El modelo de ocio que nos impusieron
Se argumenta que la cultura juvenil española de finales del siglo XX y principios del XXI estaba diseñada para generar una masa de jóvenes conformistas, con consumismo de alcohol y drogas como válvula de escape. La España que había recibido oleadas migratorias internas desde zonas rurales trajo consigo un bajo nivel educativo y valores de supervivencia. El resultado: un ambiente donde ser «normal» implicaba emborracharse cada fin de semana, y quien tenía aspiraciones distintas quedaba marginado. Algunos cálculos señalan que hasta el 80% de los compañeros de juventud en ciertas provincias eran hijos de inmigrantes de la España maldita, desarraigados y sin red familiar.
El punto de inflexión: la pandemia
Los confinamientos de 2020 cambiaron las pautas. Según un sector del análisis, la generación que debía haber empezado su época de fiesta en 2020-21 descubrió un ocio más saludable y constructivo: gimnasio, lectura, relaciones auténticas. El llamado “Birú” (el virus) actuó como catalizador de un cambio que ya se intuía. La juventud actual, según esta visión, es más patriota, más consciente de la deriva europea y menos interesada en el alcohol. Se habla de una «generación sana y civilizada» en contraste con la anterior.
¿Robada o autoinfligida?
En el otro extremo, hay quien sostiene que el sentimiento de juventud robada es pura excusa.
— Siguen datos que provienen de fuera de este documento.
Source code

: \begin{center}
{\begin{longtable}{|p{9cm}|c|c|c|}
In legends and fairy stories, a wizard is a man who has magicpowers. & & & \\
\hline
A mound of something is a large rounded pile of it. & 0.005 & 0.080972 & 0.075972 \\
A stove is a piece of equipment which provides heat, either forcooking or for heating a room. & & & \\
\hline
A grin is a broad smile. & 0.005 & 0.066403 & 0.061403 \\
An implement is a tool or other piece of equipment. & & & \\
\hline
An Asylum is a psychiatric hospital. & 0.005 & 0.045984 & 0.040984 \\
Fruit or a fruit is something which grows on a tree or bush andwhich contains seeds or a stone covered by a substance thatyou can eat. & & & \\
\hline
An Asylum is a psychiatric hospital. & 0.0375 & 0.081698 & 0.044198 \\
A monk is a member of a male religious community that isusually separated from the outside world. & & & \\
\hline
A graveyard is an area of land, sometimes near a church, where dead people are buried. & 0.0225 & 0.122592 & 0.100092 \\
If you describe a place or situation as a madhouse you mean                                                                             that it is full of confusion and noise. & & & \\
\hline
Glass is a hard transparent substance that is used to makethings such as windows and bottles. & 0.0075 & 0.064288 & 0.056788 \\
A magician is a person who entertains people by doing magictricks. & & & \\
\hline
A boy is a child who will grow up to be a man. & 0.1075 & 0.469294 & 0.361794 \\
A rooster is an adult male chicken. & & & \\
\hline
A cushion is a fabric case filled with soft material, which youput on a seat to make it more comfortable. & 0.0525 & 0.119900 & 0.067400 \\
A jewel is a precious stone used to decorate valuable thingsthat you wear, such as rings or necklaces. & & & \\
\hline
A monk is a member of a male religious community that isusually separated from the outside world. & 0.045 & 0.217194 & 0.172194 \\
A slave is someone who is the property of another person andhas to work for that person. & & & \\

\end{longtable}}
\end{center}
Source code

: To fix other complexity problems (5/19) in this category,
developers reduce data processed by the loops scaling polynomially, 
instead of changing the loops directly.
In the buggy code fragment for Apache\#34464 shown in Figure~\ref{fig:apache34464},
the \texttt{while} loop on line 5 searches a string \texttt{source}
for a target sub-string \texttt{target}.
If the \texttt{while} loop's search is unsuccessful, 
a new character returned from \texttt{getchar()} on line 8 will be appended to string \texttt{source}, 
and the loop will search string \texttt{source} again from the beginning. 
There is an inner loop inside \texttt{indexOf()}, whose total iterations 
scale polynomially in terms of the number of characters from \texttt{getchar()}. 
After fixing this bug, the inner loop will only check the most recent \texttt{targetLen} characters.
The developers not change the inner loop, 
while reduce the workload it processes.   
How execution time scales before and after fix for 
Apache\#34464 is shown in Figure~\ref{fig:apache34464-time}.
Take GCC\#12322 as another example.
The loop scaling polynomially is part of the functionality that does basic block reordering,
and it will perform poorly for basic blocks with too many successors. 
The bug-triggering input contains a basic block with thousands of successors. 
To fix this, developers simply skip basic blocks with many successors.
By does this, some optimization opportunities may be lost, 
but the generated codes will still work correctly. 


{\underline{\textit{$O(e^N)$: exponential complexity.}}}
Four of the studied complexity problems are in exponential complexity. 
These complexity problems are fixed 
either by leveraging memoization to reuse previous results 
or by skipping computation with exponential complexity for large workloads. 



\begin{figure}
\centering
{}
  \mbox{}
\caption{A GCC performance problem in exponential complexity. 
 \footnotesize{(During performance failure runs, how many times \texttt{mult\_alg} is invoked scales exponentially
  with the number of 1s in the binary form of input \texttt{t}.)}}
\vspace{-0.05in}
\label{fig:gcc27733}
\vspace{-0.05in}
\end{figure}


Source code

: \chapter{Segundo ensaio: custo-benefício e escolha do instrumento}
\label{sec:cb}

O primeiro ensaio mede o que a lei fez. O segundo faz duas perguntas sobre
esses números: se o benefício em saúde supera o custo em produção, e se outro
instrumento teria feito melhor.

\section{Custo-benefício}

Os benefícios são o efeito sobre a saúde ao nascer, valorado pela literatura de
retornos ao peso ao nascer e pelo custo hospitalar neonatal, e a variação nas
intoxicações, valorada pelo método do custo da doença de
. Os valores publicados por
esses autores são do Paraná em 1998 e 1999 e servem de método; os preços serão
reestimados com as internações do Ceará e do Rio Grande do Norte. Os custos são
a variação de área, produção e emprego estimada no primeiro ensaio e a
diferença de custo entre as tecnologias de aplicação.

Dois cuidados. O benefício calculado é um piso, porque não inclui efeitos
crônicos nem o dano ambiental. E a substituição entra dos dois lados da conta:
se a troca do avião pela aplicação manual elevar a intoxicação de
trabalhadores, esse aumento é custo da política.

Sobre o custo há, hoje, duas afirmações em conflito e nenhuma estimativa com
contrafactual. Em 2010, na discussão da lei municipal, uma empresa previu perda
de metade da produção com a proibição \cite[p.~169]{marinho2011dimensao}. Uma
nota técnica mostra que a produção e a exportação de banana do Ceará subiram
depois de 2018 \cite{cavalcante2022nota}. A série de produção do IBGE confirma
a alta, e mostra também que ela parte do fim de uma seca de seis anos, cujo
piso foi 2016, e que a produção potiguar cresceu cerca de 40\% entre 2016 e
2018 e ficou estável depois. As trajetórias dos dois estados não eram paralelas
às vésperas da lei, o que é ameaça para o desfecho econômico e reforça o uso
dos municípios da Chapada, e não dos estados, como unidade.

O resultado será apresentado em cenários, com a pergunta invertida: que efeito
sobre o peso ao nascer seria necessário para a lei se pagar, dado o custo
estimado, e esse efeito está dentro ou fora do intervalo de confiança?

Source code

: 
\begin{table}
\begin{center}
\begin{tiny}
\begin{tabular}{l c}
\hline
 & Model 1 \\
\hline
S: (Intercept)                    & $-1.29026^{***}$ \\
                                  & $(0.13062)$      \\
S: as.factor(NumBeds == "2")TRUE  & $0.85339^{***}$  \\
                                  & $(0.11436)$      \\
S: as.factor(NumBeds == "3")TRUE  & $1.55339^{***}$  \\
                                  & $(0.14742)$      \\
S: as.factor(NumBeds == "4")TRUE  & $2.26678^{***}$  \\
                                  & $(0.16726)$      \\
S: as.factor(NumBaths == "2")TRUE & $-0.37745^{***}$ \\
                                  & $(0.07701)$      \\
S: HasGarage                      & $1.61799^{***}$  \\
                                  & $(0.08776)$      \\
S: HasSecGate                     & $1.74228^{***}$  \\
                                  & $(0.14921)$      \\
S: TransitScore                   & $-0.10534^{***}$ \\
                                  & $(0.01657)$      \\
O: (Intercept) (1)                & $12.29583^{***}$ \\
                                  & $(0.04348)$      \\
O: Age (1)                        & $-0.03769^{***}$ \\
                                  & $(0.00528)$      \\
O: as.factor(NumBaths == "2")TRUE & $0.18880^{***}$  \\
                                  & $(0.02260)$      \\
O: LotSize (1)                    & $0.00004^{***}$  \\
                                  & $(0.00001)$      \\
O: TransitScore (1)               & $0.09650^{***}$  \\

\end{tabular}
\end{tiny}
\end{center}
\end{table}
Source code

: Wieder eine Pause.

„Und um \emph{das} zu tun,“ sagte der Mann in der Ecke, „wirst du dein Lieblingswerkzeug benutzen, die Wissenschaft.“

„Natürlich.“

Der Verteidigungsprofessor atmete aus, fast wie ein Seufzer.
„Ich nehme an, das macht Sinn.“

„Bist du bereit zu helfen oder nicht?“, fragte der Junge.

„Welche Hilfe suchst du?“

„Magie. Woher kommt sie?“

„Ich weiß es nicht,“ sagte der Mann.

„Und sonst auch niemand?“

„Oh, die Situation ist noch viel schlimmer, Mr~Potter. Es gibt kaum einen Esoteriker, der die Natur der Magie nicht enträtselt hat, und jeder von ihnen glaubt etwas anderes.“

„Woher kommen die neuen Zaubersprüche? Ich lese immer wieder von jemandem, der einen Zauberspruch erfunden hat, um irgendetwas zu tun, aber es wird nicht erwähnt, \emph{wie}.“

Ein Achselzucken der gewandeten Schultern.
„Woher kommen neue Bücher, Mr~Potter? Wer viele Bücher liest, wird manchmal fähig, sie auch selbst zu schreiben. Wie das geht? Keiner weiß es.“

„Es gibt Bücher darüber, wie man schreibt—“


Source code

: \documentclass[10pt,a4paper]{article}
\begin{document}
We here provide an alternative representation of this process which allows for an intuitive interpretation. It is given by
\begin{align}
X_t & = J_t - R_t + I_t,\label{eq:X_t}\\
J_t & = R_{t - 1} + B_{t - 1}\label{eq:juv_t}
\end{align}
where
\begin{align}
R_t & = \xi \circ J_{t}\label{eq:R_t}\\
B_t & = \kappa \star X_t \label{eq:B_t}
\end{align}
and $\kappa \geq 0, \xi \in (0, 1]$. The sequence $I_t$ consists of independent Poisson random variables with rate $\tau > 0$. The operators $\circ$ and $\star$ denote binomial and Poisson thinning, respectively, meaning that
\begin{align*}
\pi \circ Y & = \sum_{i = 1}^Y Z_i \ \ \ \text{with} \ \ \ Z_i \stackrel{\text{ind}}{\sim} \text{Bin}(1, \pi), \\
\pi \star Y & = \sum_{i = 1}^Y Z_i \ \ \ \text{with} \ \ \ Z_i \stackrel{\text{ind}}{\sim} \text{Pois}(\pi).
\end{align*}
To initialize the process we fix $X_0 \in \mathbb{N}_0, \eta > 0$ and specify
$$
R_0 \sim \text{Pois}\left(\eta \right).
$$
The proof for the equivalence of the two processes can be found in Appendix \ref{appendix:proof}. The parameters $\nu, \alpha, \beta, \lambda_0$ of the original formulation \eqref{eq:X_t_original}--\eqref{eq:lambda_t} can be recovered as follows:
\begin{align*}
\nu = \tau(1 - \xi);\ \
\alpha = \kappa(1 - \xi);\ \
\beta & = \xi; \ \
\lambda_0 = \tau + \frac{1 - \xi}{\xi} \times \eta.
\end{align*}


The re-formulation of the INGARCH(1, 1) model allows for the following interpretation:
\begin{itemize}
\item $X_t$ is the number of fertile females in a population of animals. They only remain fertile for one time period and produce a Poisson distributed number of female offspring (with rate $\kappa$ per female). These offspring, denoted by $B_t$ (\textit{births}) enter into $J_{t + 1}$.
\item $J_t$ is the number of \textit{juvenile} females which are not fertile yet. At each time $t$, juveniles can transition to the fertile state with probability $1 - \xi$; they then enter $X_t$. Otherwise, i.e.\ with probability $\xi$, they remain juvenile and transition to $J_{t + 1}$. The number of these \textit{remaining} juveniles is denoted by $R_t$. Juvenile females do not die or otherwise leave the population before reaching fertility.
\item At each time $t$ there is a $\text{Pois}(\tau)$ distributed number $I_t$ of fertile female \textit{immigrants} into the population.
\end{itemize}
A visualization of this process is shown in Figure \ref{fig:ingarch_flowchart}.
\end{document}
Señalan que siempre hay opciones: estudiar idiomas, irse al extranjero, apostar por la formación. El caso paradigmático es quien, habiendo pasado un curso en Alemania, no supo aprovecharlo y acabó en Elda, sin título y lamentándose. «Te han robado la juventud, pero también te la has robado tú», resumen. La culpa del país de mierda o la chusma que te rodea es un discurso que evita mirar al espejo.
El cálculo completo de lo que se perdió no está hecho, pero los números de abandono escolar y consumo de alcohol en menores de 30 años han caído significativamente desde los niveles de 2000. Lo que no cuadra es por qué la percepción de robo persiste en quienes hoy superan los 35. Quizá la respuesta está en que la nostalgia siempre pinta el pasado peor de lo que fue, y el futuro mejor de lo que será. O tal vez, efectivamente, hubo factores externos que moldearon un estilo de vida que ya no volverá. A buenas horas.